The Gdańsk man who brought US giant Amazon to Poland

After selling his text-to-speech technology to Amazon, the American giant moved its business to Poland.

People change the world in many different ways.

Some do it through politics and rhetoric, others use their art to inspire others, while some keep their head down, work hard and create something that makes the lives of hundreds of millions around the world a bit easier.

Łukasz Osowski falls into the latter category. He is a humble man and blushes at the notion, but his hard work and innovation has not only affected the daily life of millions around the world but led Amazon to be Poland’s largest American employer, creating over 15,000 jobs.

He told TFN: “As a teenager I was a fan of Space Odyssey 2000 and other sci-fi movies which have computers who speak with a nice, natural style. I first became interested in AI (artificial intelligence) and neural networks while studying at Gdansk University of Technology. That developed into applying neural networks in speech recognition and finally evolved into applying neural networks and other AI algorithms into ‘Text to Speech’ software.”

Born in Starogard Gdanski a small town about 50 km south of Gdansk, Osowski’s first job after graduating in 2000 was with a large Polish media organization where he grew his department from zero to seven people within a year. He developed his first commercial TTS software which worked as an add-on to an internet browser.

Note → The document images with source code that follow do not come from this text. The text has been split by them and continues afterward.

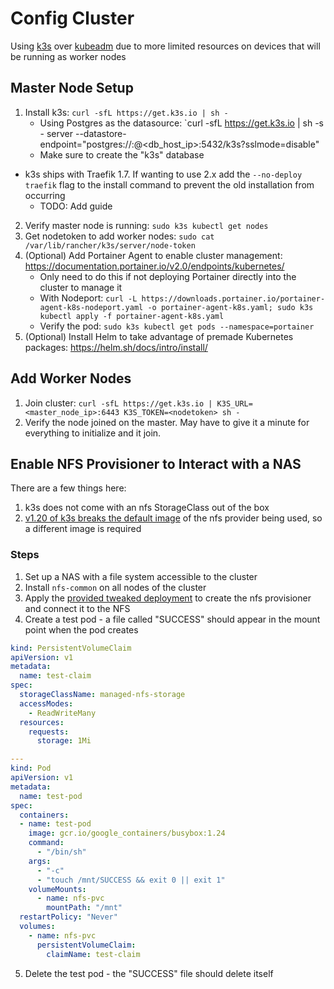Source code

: # Config Cluster

Using [k3s](https://rancher.com/docs/k3s/latest/en/quick-start/#install-script) over [kubeadm](https://kubernetes.io/docs/setup/production-environment/tools/kubeadm/install-kubeadm/) due to more limited resources on devices that will be running as worker nodes

## Master Node Setup

1. Install k3s: `curl -sfL https://get.k3s.io | sh -`
    * Using Postgres as the datasource: `curl -sfL https://get.k3s.io | sh -s - server   --datastore-endpoint="postgres://<user>:<pass>@<db_host_ip>:5432/k3s?sslmode=disable"
    * Make sure to create the "k3s" database
  * k3s ships with Traefik 1.7. If wanting to use 2.x add the `--no-deploy traefik` flag to the install command to prevent the old installation from occurring
    * TODO: Add guide
2. Verify master node is running: `sudo k3s kubectl get nodes`
3. Get nodetoken to add worker nodes: `sudo cat /var/lib/rancher/k3s/server/node-token`
4. (Optional) Add Portainer Agent to enable cluster management: https://documentation.portainer.io/v2.0/endpoints/kubernetes/
    * Only need to do this if not deploying Portainer directly into the cluster to manage it
    * With Nodeport: `curl -L https://downloads.portainer.io/portainer-agent-k8s-nodeport.yaml -o portainer-agent-k8s.yaml; sudo k3s kubectl apply -f portainer-agent-k8s.yaml`
    * Verify the pod: `sudo k3s kubectl get pods --namespace=portainer`
5. (Optional) Install Helm to take advantage of premade Kubernetes packages: https://helm.sh/docs/intro/install/

## Add Worker Nodes

1. Join cluster: `curl -sfL https://get.k3s.io | K3S_URL=<master_node_ip>:6443 K3S_TOKEN=<nodetoken> sh -`
2. Verify the node joined on the master. May have to give it a minute for everything to initialize and it join.

## Enable NFS Provisioner to Interact with a NAS

There are a few things here:

1. k3s does not come with an nfs StorageClass out of the box
2. [v1.20 of k3s breaks the default image](https://github.com/kubernetes-sigs/nfs-subdir-external-provisioner/issues/25#issuecomment-818762464) of the nfs provider being used, so a different image is required

### Steps

1. Set up a NAS with a file system accessible to the cluster
2. Install `nfs-common` on all nodes of the cluster
3. Apply the [provided tweaked deployment](../nfsVolumeProvisioner.yaml) to create the nfs provisioner and connect it to the NFS
4. Create a test pod - a file called "SUCCESS" should appear in the mount point when the pod creates
``` yaml
kind: PersistentVolumeClaim
apiVersion: v1
metadata:
  name: test-claim
spec:
  storageClassName: managed-nfs-storage
  accessModes:
    - ReadWriteMany
  resources:
    requests:
      storage: 1Mi

---
kind: Pod
apiVersion: v1
metadata:
  name: test-pod
spec:
  containers:
  - name: test-pod
    image: gcr.io/google_containers/busybox:1.24
    command:
      - "/bin/sh"
    args:
      - "-c"
      - "touch /mnt/SUCCESS && exit 0 || exit 1"
    volumeMounts:
      - name: nfs-pvc
        mountPath: "/mnt"
  restartPolicy: "Never"
  volumes:
    - name: nfs-pvc
      persistentVolumeClaim:
        claimName: test-claim
```
5. Delete the test pod - the "SUCCESS" file should delete itself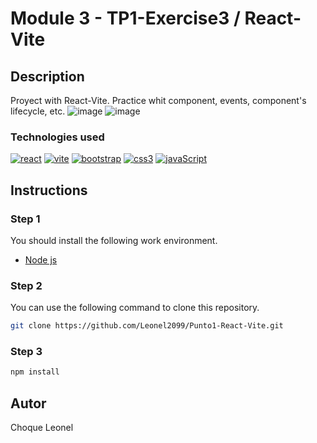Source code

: # Module 3 - TP1-Exercise3 / React-Vite

## Description
Proyect with React-Vite. Practice whit component, events, component's lifecycle, etc.
![image](https://github.com/Leonel2099/Punto3-React-Vite/assets/91150997/b737d361-f36d-4704-9ea3-27a88691d4ca)
![image](https://github.com/Leonel2099/Punto3-React-Vite/assets/91150997/a6c595aa-d4e5-4abb-b0b4-791c23cb7e3e)
### Technologies used
[![react][react]][react-url]
[![vite][vite]][vite-url]
[![bootstrap][bootstrap]][bootstrap-url]
[![css3][css3]][css3-url]
[![javaScript][javaScript]][javaScript-url]


## Instructions

### Step 1
You should install the following work environment.

* [Node js][nodejs-url]

### Step 2
You can use the following command to clone this repository.
```bash
git clone https://github.com/Leonel2099/Punto1-React-Vite.git
```
### Step 3
```bash
npm install 
```
## Autor

Choque Leonel

<!-- MARKDOWN LINKS & IMAGES -->
[nodejs-url]: https://nodejs.org/en

[react]:https://img.shields.io/badge/react-%2320232a.svg?style=for-the-badge&logo=react&logoColor=%2361DAFB
[react-url]: https://react.dev/

[bootstrap]:https://img.shields.io/badge/bootstrap-%238511FA.svg?style=for-the-badge&logo=bootstrap&logoColor=white
[bootstrap-url]:https://getbootstrap.com/

[css3]:https://img.shields.io/badge/css3-%231572B6.svg?style=for-the-badge&logo=css3&logoColor=white
[css3-url]:https://developer.mozilla.org/es/docs/Web/CSS

[javaScript]:https://img.shields.io/badge/javascript-%23323330.svg?style=for-the-badge&logo=javascript&logoColor=%23F7DF1E
[javaScript-url]:https://developer.mozilla.org/es/docs/Web/JavaScript

[vite]:https://img.shields.io/badge/vite-%23646CFF.svg?style=for-the-badge&logo=vite&logoColor=white
[vite-url]:https://vitejs.dev/
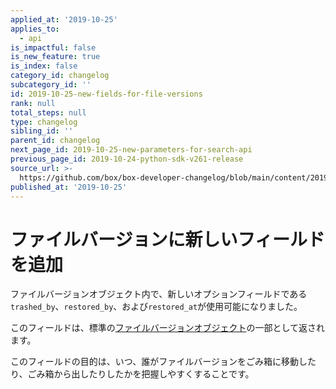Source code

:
 ```yaml
---
applied_at: '2019-10-25'
applies_to:
  - api
is_impactful: false
is_new_feature: true
is_index: false
category_id: changelog
subcategory_id: ''
id: 2019-10-25-new-fields-for-file-versions
rank: null
total_steps: null
type: changelog
sibling_id: ''
parent_id: changelog
next_page_id: 2019-10-25-new-parameters-for-search-api
previous_page_id: 2019-10-24-python-sdk-v261-release
source_url: >-
  https://github.com/box/box-developer-changelog/blob/main/content/2019/10-25-new-fields-for-file-versions.md
published_at: '2019-10-25'
---
```

# ファイルバージョンに新しいフィールドを追加

ファイルバージョンオブジェクト内で、新しいオプションフィールドである`trashed_by`、`restored_by`、および`restored_at`が使用可能になりました。

このフィールドは、標準の[ファイルバージョンオブジェクト](endpoint://resources/file-version/)の一部として返されます。

このフィールドの目的は、いつ、誰がファイルバージョンをごみ箱に移動したり、ごみ箱から出したりしたかを把握しやすくすることです。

But he knew he wanted his own company and after gaining experience he established, IVO software, with two friends.

The 42-year-old said: “While I was in my fourth year at university I did a psychological assessment test, the results showed I was a good candidate to run my own business. After gaining experience I established my own firm with two friends, Artur and Michał. We had no money and worked long days, desperate to succeed.”

Due to the lack of funds at the beginning, one of the trio left to gain a steadier income. Łukasz Osowski and Michał Kaszczuk stayed the course, working long days, in the belief that they could deliver something revolutionary. The duo had a steep learning curve when it came to running a business though, Kaszczuk had joined the company straight from university and while Osowski had managed a team before, he had the luxury of working in a large company with a departments to take care of the duties he now had to do himself.

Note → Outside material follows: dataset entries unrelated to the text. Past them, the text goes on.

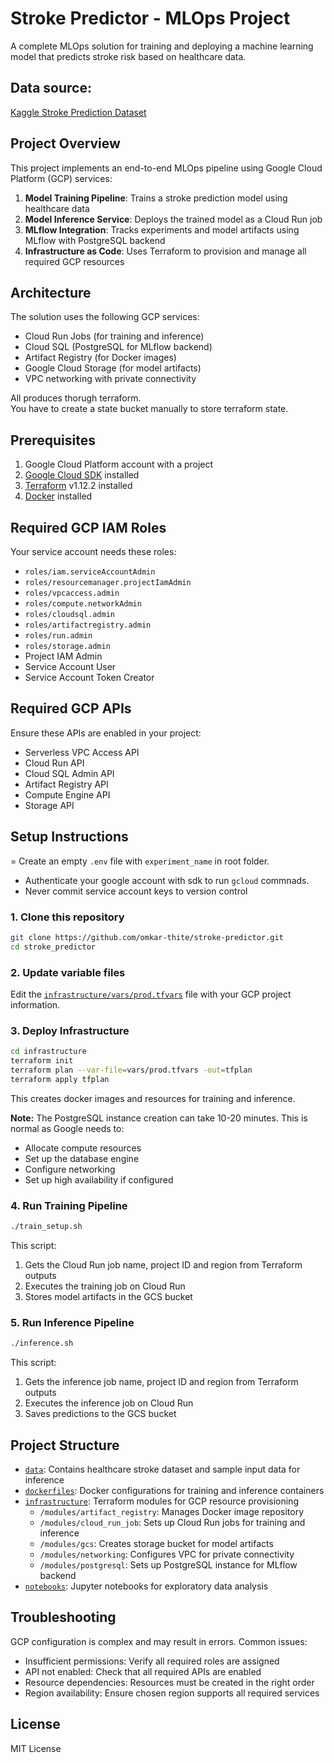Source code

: # Stroke Predictor - MLOps Project

A complete MLOps solution for training and deploying a machine learning model that predicts stroke risk based on healthcare data.

## Data source:  
[Kaggle Stroke Prediction Dataset](https://www.kaggle.com/datasets/fedesoriano/stroke-prediction-dataset/data)

## Project Overview

This project implements an end-to-end MLOps pipeline using Google Cloud Platform (GCP) services:

1. **Model Training Pipeline**: Trains a stroke prediction model using healthcare data
2. **Model Inference Service**: Deploys the trained model as a Cloud Run job
3. **MLflow Integration**: Tracks experiments and model artifacts using MLflow with PostgreSQL backend
4. **Infrastructure as Code**: Uses Terraform to provision and manage all required GCP resources

## Architecture

The solution uses the following GCP services:

- Cloud Run Jobs (for training and inference)
- Cloud SQL (PostgreSQL for MLflow backend)
- Artifact Registry (for Docker images)
- Google Cloud Storage (for model artifacts)
- VPC networking with private connectivity

All produces thorugh terraform.  
You have to create a state bucket manually to store terraform state.

## Prerequisites

1. Google Cloud Platform account with a project
2. [Google Cloud SDK](https://cloud.google.com/sdk/docs/install) installed
3. [Terraform](https://www.terraform.io/downloads.html) v1.12.2 installed
4. [Docker](https://docs.docker.com/get-docker/) installed

## Required GCP IAM Roles

Your service account needs these roles:
- `roles/iam.serviceAccountAdmin`
- `roles/resourcemanager.projectIamAdmin`
- `roles/vpcaccess.admin`
- `roles/compute.networkAdmin`
- `roles/cloudsql.admin`
- `roles/artifactregistry.admin`
- `roles/run.admin`
- `roles/storage.admin`
- Project IAM Admin
- Service Account User
- Service Account Token Creator

## Required GCP APIs

Ensure these APIs are enabled in your project:
- Serverless VPC Access API
- Cloud Run API
- Cloud SQL Admin API
- Artifact Registry API
- Compute Engine API
- Storage API

## Setup Instructions

= Create an empty `.env` file with `experiment_name` in root folder.  
- Authenticate your google account with sdk to run `gcloud` commnads. 
- Never commit service account keys to version control

### 1. Clone this repository
```bash
git clone https://github.com/omkar-thite/stroke-predictor.git
cd stroke_predictor
```

### 2. Update variable files
Edit the [`infrastructure/vars/prod.tfvars`](infrastructure/vars/vars_template.txt) file with your GCP project information.

### 3. Deploy Infrastructure

```bash
cd infrastructure
terraform init
terraform plan --var-file=vars/prod.tfvars -out=tfplan
terraform apply tfplan
```
This creates docker images and resources for training and inference.  

**Note:** The PostgreSQL instance creation can take 10-20 minutes. This is normal as Google needs to:
- Allocate compute resources
- Set up the database engine
- Configure networking
- Set up high availability if configured

### 4. Run Training Pipeline

```bash
./train_setup.sh
```

This script:
1. Gets the Cloud Run job name, project ID and region from Terraform outputs
2. Executes the training job on Cloud Run
3. Stores model artifacts in the GCS bucket

### 5. Run Inference Pipeline

```bash
./inference.sh
```

This script:
1. Gets the inference job name, project ID and region from Terraform outputs
2. Executes the inference job on Cloud Run
3. Saves predictions to the GCS bucket

## Project Structure

- [`data`](data): Contains healthcare stroke dataset and sample input data for inference
- [`dockerfiles`](dockerfiles): Docker configurations for training and inference containers
- [`infrastructure`](infrastructure): Terraform modules for GCP resource provisioning
  - `/modules/artifact_registry`: Manages Docker image repository
  - `/modules/cloud_run_job`: Sets up Cloud Run jobs for training and inference
  - `/modules/gcs`: Creates storage bucket for model artifacts
  - `/modules/networking`: Configures VPC for private connectivity
  - `/modules/postgresql`: Sets up PostgreSQL instance for MLflow backend
- [`notebooks`](notebooks): Jupyter notebooks for exploratory data analysis

## Troubleshooting

GCP configuration is complex and may result in errors. Common issues:
- Insufficient permissions: Verify all required roles are assigned
- API not enabled: Check that all required APIs are enabled
- Resource dependencies: Resources must be created in the right order
- Region availability: Ensure chosen region supports all required services

## License

MIT License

“These early challenges required a lot of discipline. It meant we had to learn new things, put ourselves in difficult, uncomfortable situations but it was a great challenge and we learnt a lot. Early in business it is very important to be frugal, to understand your budget and stick to it. A penny saved is a penny earned,” he said.

The duo embraced the challenge, regularly working 12 hour days and even outside the office, while socializing their conversations always ended up back about IVO software.

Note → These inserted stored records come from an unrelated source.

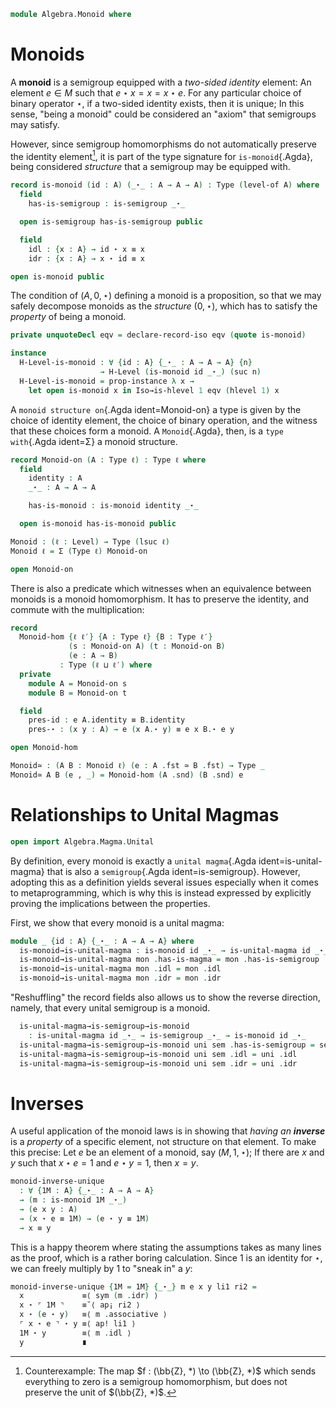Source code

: <!--
```agda
open import 1Lab.Prelude

open import Algebra.Semigroup
```
-->

```agda
module Algebra.Monoid where
```

<!--
```agda
private variable
  ℓ ℓ₁ : Level
  A : Type ℓ
```
-->

# Monoids

A **monoid** is a semigroup equipped with a _two-sided identity_
element: An element $e \in M$ such that $e \star x = x = x \star e$. For
any particular choice of binary operator $\star$, if a two-sided
identity exists, then it is unique; In this sense, "being a monoid"
could be considered an "axiom" that semigroups may satisfy.

However, since semigroup homomorphisms do not automatically preserve the
identity element[^1], it is part of the type signature for
`is-monoid`{.Agda}, being considered _structure_ that a semigroup may be
equipped with.

[^1]: Counterexample: The map $f : (\bb{Z}, *) \to (\bb{Z}, *)$
which sends everything to zero is a semigroup homomorphism, but does not
preserve the unit of $(\bb{Z}, *)$.

```agda
record is-monoid (id : A) (_⋆_ : A → A → A) : Type (level-of A) where
  field
    has-is-semigroup : is-semigroup _⋆_

  open is-semigroup has-is-semigroup public

  field
    idl : {x : A} → id ⋆ x ≡ x
    idr : {x : A} → x ⋆ id ≡ x

open is-monoid public
```

The condition of $(A, 0, \star)$ defining a monoid is a proposition, so
that we may safely decompose monoids as the _structure_ $(0, \star)$,
which has to satisfy the _property_ of being a monoid.

```agda
private unquoteDecl eqv = declare-record-iso eqv (quote is-monoid)

instance
  H-Level-is-monoid : ∀ {id : A} {_⋆_ : A → A → A} {n}
                    → H-Level (is-monoid id _⋆_) (suc n)
  H-Level-is-monoid = prop-instance λ x →
    let open is-monoid x in Iso→is-hlevel 1 eqv (hlevel 1) x
```

A `monoid structure on`{.Agda ident=Monoid-on} a type is given by the
choice of identity element, the choice of binary operation, and the
witness that these choices form a monoid. A `Monoid`{.Agda}, then, is a
`type with`{.Agda ident=Σ} a monoid structure.

```agda
record Monoid-on (A : Type ℓ) : Type ℓ where
  field
    identity : A
    _⋆_ : A → A → A

    has-is-monoid : is-monoid identity _⋆_

  open is-monoid has-is-monoid public

Monoid : (ℓ : Level) → Type (lsuc ℓ)
Monoid ℓ = Σ (Type ℓ) Monoid-on

open Monoid-on
```

There is also a predicate which witnesses when an equivalence between
monoids is a monoid homomorphism. It has to preserve the identity, and
commute with the multiplication:

```agda
record
  Monoid-hom {ℓ ℓ′} {A : Type ℓ} {B : Type ℓ′}
             (s : Monoid-on A) (t : Monoid-on B)
             (e : A → B)
           : Type (ℓ ⊔ ℓ′) where
  private
    module A = Monoid-on s
    module B = Monoid-on t

  field
    pres-id : e A.identity ≡ B.identity
    pres-⋆ : (x y : A) → e (x A.⋆ y) ≡ e x B.⋆ e y

open Monoid-hom

Monoid≃ : (A B : Monoid ℓ) (e : A .fst ≃ B .fst) → Type _
Monoid≃ A B (e , _) = Monoid-hom (A .snd) (B .snd) e
```

# Relationships to Unital Magmas

```agda
open import Algebra.Magma.Unital
```

By definition, every monoid is exactly a `unital magma`{.Agda ident=is-unital-magma}
that is also a `semigroup`{.Agda ident=is-semigroup}. However, adopting
this as a definition yields several issues especially when it comes to
metaprogramming, which is why this is instead expressed by explicitly
proving the implications between the properties.

First, we show that every monoid is a unital magma:

```agda
module _ {id : A} {_⋆_ : A → A → A} where
  is-monoid→is-unital-magma : is-monoid id _⋆_ → is-unital-magma id _⋆_
  is-monoid→is-unital-magma mon .has-is-magma = mon .has-is-semigroup .has-is-magma
  is-monoid→is-unital-magma mon .idl = mon .idl
  is-monoid→is-unital-magma mon .idr = mon .idr
```

"Reshuffling" the record fields also allows us to show the reverse
direction, namely, that every unital semigroup is a monoid.

```agda
  is-unital-magma→is-semigroup→is-monoid
    : is-unital-magma id _⋆_ → is-semigroup _⋆_ → is-monoid id _⋆_
  is-unital-magma→is-semigroup→is-monoid uni sem .has-is-semigroup = sem
  is-unital-magma→is-semigroup→is-monoid uni sem .idl = uni .idl
  is-unital-magma→is-semigroup→is-monoid uni sem .idr = uni .idr
```

# Inverses

A useful application of the monoid laws is in showing that _having an
**inverse**_ is a _property_ of a specific element, not structure on
that element. To make this precise: Let $e$ be an element of a monoid,
say $(M, 1, \star)$; If there are $x$ and $y$ such that $x \star e = 1$
and $e \star y = 1$, then $x = y$.

```agda
monoid-inverse-unique
  : ∀ {1M : A} {_⋆_ : A → A → A}
  → (m : is-monoid 1M _⋆_)
  → (e x y : A)
  → (x ⋆ e ≡ 1M) → (e ⋆ y ≡ 1M)
  → x ≡ y
```

This is a happy theorem where stating the assumptions takes as many
lines as the proof, which is a rather boring calculation. Since $1$ is
an identity for $\star$, we can freely multiply by $1$ to "sneak in" a
$y$:

```agda
monoid-inverse-unique {1M = 1M} {_⋆_} m e x y li1 ri2 =
  x             ≡⟨ sym (m .idr) ⟩
  x ⋆ ⌜ 1M ⌝    ≡˘⟨ ap¡ ri2 ⟩
  x ⋆ (e ⋆ y)   ≡⟨ m .associative ⟩
  ⌜ x ⋆ e ⌝ ⋆ y ≡⟨ ap! li1 ⟩
  1M ⋆ y        ≡⟨ m .idl ⟩
  y             ∎
```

“We had a steep learning curve at the beginning. We had to learn everything about the market, management, business development, finding funds and this was all on top of the technical side of the software. This was our biggest challenge though, we wanted to build the best text to speech technology in the world. It took us six years to finally be recognized as the best Text to Speech technology provider but we did this and it was confirmed during the Blizzard Challenge when we beat industry giants Microsoft and IBM, as well as some of the most prestigious technology universities from around the world.”

The company won the Blizzard Challenge in 2006, 2007 and 2009. In 2011 the company changed their name from IVO software to IVONA, the name of the voice used in their software. The voice is not a recording of a person but completely computer generated. This is also true of Alexa, the voice assistant from Amazon that evolved out of IVONA.

Osowski said: “The decision to sell was one of the hardest decisions of my life. There were other offers, as well, but there were many factors to consider. In the end I am delighted with how things turned out. Michał and I went onto work for Amazon for over two years and created an Amazon Development Centre in Gdansk. Now some of the greatest innovations that happen at Amazon start in Poland.”